Exercise prompt: Setting pictures aside, output exactly the lines from the start of the records to the line with "framing and CRC.", that line included.

*** Provided entries ***

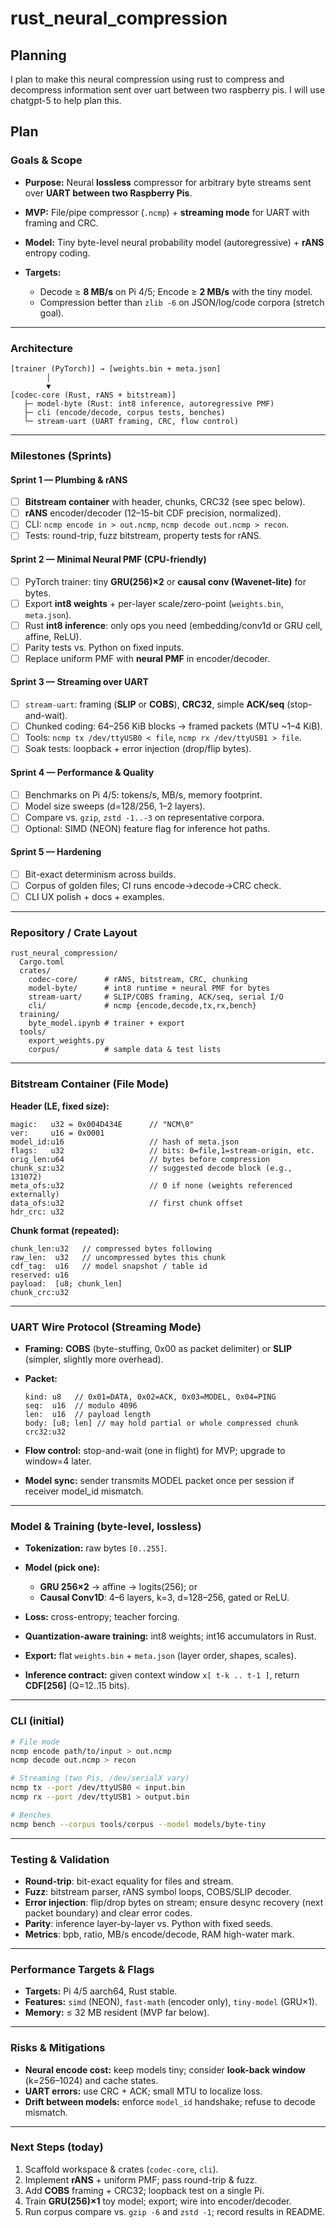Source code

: # rust_neural_compression
## Planning
I plan to make this neural compression using rust to compress and decompress information sent over uart between two raspberry pis.
I will use chatgpt-5 to help plan this.

## Plan
### Goals & Scope

* **Purpose:** Neural **lossless** compressor for arbitrary byte streams sent over **UART between two Raspberry Pis**.
* **MVP:** File/pipe compressor (`.ncmp`) + **streaming mode** for UART with framing and CRC.
* **Model:** Tiny byte-level neural probability model (autoregressive) + **rANS** entropy coding.
* **Targets:**

  * Decode ≥ **8 MB/s** on Pi 4/5; Encode ≥ **2 MB/s** with the tiny model.
  * Compression better than `zlib -6` on JSON/log/code corpora (stretch goal).

---

### Architecture

```
[trainer (PyTorch)] → [weights.bin + meta.json]
        │
        ▼
[codec-core (Rust, rANS + bitstream)]
   ├─ model-byte (Rust: int8 inference, autoregressive PMF)
   ├─ cli (encode/decode, corpus tests, benches)
   └─ stream-uart (UART framing, CRC, flow control)
```

---

### Milestones (Sprints)

#### Sprint 1 — Plumbing & rANS

* [ ] **Bitstream container** with header, chunks, CRC32 (see spec below).
* [ ] **rANS** encoder/decoder (12–15-bit CDF precision, normalized).
* [ ] CLI: `ncmp encode in > out.ncmp`, `ncmp decode out.ncmp > recon`.
* [ ] Tests: round-trip, fuzz bitstream, property tests for rANS.

#### Sprint 2 — Minimal Neural PMF (CPU-friendly)

* [ ] PyTorch trainer: tiny **GRU(256)×2** or **causal conv (Wavenet-lite)** for bytes.
* [ ] Export **int8 weights** + per-layer scale/zero-point (`weights.bin`, `meta.json`).
* [ ] Rust **int8 inference**: only ops you need (embedding/conv1d or GRU cell, affine, ReLU).
* [ ] Parity tests vs. Python on fixed inputs.
* [ ] Replace uniform PMF with **neural PMF** in encoder/decoder.

#### Sprint 3 — Streaming over UART

* [ ] `stream-uart`: framing (**SLIP** or **COBS**), **CRC32**, simple **ACK/seq** (stop-and-wait).
* [ ] Chunked coding: 64–256 KiB blocks → framed packets (MTU \~1–4 KiB).
* [ ] Tools: `ncmp tx /dev/ttyUSB0 < file`, `ncmp rx /dev/ttyUSB1 > file`.
* [ ] Soak tests: loopback + error injection (drop/flip bytes).

#### Sprint 4 — Performance & Quality

* [ ] Benchmarks on Pi 4/5: tokens/s, MB/s, memory footprint.
* [ ] Model size sweeps (d=128/256, 1–2 layers).
* [ ] Compare vs. `gzip`, `zstd -1..-3` on representative corpora.
* [ ] Optional: SIMD (NEON) feature flag for inference hot paths.

#### Sprint 5 — Hardening

* [ ] Bit-exact determinism across builds.
* [ ] Corpus of golden files; CI runs encode→decode→CRC check.
* [ ] CLI UX polish + docs + examples.

---

### Repository / Crate Layout

```
rust_neural_compression/
  Cargo.toml
  crates/
    codec-core/      # rANS, bitstream, CRC, chunking
    model-byte/      # int8 runtime + neural PMF for bytes
    stream-uart/     # SLIP/COBS framing, ACK/seq, serial I/O
    cli/             # ncmp {encode,decode,tx,rx,bench}
  training/
    byte_model.ipynb # trainer + export
  tools/
    export_weights.py
    corpus/          # sample data & test lists
```

---

### Bitstream Container (File Mode)

**Header (LE, fixed size):**

```
magic:   u32 = 0x004D434E      // "NCM\0"
ver:     u16 = 0x0001
model_id:u16                   // hash of meta.json
flags:   u32                   // bits: 0=file,1=stream-origin, etc.
orig_len:u64                   // bytes before compression
chunk_sz:u32                   // suggested decode block (e.g., 131072)
meta_ofs:u32                   // 0 if none (weights referenced externally)
data_ofs:u32                   // first chunk offset
hdr_crc: u32
```

**Chunk format (repeated):**

```
chunk_len:u32   // compressed bytes following
raw_len:  u32   // uncompressed bytes this chunk
cdf_tag:  u16   // model snapshot / table id
reserved: u16
payload:  [u8; chunk_len]
chunk_crc:u32
```

---

### UART Wire Protocol (Streaming Mode)

* **Framing:** **COBS** (byte-stuffing, 0x00 as packet delimiter) or **SLIP** (simpler, slightly more overhead).
* **Packet:**

  ```
  kind: u8   // 0x01=DATA, 0x02=ACK, 0x03=MODEL, 0x04=PING
  seq:  u16  // modulo 4096
  len:  u16  // payload length
  body: [u8; len] // may hold partial or whole compressed chunk
  crc32:u32
  ```
* **Flow control:** stop-and-wait (one in flight) for MVP; upgrade to window=4 later.
* **Model sync:** sender transmits MODEL packet once per session if receiver model\_id mismatch.

---

### Model & Training (byte-level, lossless)

* **Tokenization:** raw bytes `[0..255]`.
* **Model (pick one):**

  * **GRU 256×2** → affine → logits(256); or
  * **Causal Conv1D**: 4–6 layers, k=3, d=128–256, gated or ReLU.
* **Loss:** cross-entropy; teacher forcing.
* **Quantization-aware training:** int8 weights; int16 accumulators in Rust.
* **Export:** flat `weights.bin` + `meta.json` (layer order, shapes, scales).
* **Inference contract:** given context window `x[ t-k .. t-1 ]`, return **CDF\[256]** (Q=12..15 bits).

---

### CLI (initial)

```bash
# File mode
ncmp encode path/to/input > out.ncmp
ncmp decode out.ncmp > recon

# Streaming (two Pis, /dev/serialX vary)
ncmp tx --port /dev/ttyUSB0 < input.bin
ncmp rx --port /dev/ttyUSB1 > output.bin

# Benches
ncmp bench --corpus tools/corpus --model models/byte-tiny
```

---

### Testing & Validation

* **Round-trip**: bit-exact equality for files and stream.
* **Fuzz**: bitstream parser, rANS symbol loops, COBS/SLIP decoder.
* **Error injection**: flip/drop bytes on stream; ensure desync recovery (next packet boundary) and clear error codes.
* **Parity**: inference layer-by-layer vs. Python with fixed seeds.
* **Metrics**: bpb, ratio, MB/s encode/decode, RAM high-water mark.

---

### Performance Targets & Flags

* **Targets:** Pi 4/5 aarch64, Rust stable.
* **Features:** `simd` (NEON), `fast-math` (encoder only), `tiny-model` (GRU×1).
* **Memory:** ≤ 32 MB resident (MVP far below).

---

### Risks & Mitigations

* **Neural encode cost:** keep models tiny; consider **look-back window** (k=256–1024) and cache states.
* **UART errors:** use CRC + ACK; small MTU to localize loss.
* **Drift between models:** enforce `model_id` handshake; refuse to decode mismatch.

---

### Next Steps (today)

1. Scaffold workspace & crates (`codec-core`, `cli`).
2. Implement **rANS** + uniform PMF; pass round-trip & fuzz.
3. Add **COBS** framing + CRC32; loopback test on a single Pi.
4. Train **GRU(256)×1** toy model; export; wire into encoder/decoder.
5. Run corpus compare vs. `gzip -6` and `zstd -1`; record results in README.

*** End of Provided entries ***

Response for this exercise:
Source code

: # rust_neural_compression
## Planning
I plan to make this neural compression using rust to compress and decompress information sent over uart between two raspberry pis.
I will use chatgpt-5 to help plan this.

## Plan
### Goals & Scope

* **Purpose:** Neural **lossless** compressor for arbitrary byte streams sent over **UART between two Raspberry Pis**.
* **MVP:** File/pipe compressor (`.ncmp`) + **streaming mode** for UART with framing and CRC.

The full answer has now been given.